Why has it become acceptable to assume so much about someone's view of the world based on their race, gender and sexual identity? Why has our definition of "diversity" become so narrow and stereotypical?
If you want to hire people with diverse viewpoints, then look for people with diverse viewpoints. It's incredibly easy to fill a room with people who look like a Benetton poster but who all read the same books in the same colleges and all rigidly adhere to the same dogma. It's incredibly easy to use tokenism to justify your own prejudices. It's difficult to build a genuinely diverse collaboration based on profound and meaningful differences of perspective.
> Why has it become acceptable to assume so much about someone's view of the world based on their race, gender and sexual identity? Why has our definition of "diversity" become so narrow and stereotypical?
US Supreme Court jurisprudence more or less. No one actually cares about diversity as a goal. The political coalition that passed the Civil Rights Act looked around, saw they’d won and wanted more stuff for their constituents. Affirmative action was one of the ways to get more stuff. It’s also illegal under a plain reading of equal rights. For reasons I’m unqualified to opine on a quota system is too blatant legally (also explicit points based systems with group X getting Y extra points) so the Supreme Court went with diversity as an acceptable workaround to get to the desired goal of getting more stuff for the desired interest groups. This all happened in the context of university admissions and the buzzword spread from the case law.

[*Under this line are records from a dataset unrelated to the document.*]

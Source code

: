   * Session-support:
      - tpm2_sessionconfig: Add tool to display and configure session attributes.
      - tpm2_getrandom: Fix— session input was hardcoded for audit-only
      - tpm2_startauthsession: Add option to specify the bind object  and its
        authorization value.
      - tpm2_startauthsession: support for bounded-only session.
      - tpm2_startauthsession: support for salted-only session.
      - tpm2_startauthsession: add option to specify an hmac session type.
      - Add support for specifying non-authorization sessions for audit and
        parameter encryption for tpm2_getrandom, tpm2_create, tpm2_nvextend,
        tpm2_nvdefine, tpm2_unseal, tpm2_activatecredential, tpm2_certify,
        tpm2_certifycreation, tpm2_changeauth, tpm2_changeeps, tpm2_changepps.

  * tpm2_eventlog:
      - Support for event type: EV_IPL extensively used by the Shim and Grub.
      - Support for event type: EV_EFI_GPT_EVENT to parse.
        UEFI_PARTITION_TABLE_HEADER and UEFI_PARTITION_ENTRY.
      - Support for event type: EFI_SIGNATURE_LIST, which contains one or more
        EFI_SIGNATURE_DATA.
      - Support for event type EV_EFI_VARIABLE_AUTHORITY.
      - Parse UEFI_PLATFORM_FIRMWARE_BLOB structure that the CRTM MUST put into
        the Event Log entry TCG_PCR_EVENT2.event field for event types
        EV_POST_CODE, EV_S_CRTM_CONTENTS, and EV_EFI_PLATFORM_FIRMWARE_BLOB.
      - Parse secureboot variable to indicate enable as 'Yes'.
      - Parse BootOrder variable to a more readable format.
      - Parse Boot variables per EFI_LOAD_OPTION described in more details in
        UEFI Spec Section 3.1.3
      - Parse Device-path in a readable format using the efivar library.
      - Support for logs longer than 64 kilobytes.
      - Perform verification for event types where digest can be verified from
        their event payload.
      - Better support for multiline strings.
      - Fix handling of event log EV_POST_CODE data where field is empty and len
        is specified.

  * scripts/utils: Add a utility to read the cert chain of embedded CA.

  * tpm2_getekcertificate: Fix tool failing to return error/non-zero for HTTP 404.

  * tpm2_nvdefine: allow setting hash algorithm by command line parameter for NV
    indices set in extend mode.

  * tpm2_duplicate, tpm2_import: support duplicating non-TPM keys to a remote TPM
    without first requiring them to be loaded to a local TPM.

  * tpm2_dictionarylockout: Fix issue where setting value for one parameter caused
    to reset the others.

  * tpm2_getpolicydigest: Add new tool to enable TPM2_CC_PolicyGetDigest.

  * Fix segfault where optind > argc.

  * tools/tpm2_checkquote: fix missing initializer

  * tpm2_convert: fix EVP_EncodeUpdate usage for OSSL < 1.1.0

Same as free speech or state’s rights people who genuinely believe in them are rare compared to those who use them as talking points when convenient and drop them when not.
Yeah, no one actually cares difficult, deeply rooted social and cultural problems that affect millions of people. It's clearly just about getting more stuff.
Yes, that’s broadly right. The number of principled ideologues is always very low compared to those who see that an ideology has something for them and then follow it. I’m not suggesting these people are self-aware hypocrites that’s just how human psychology works.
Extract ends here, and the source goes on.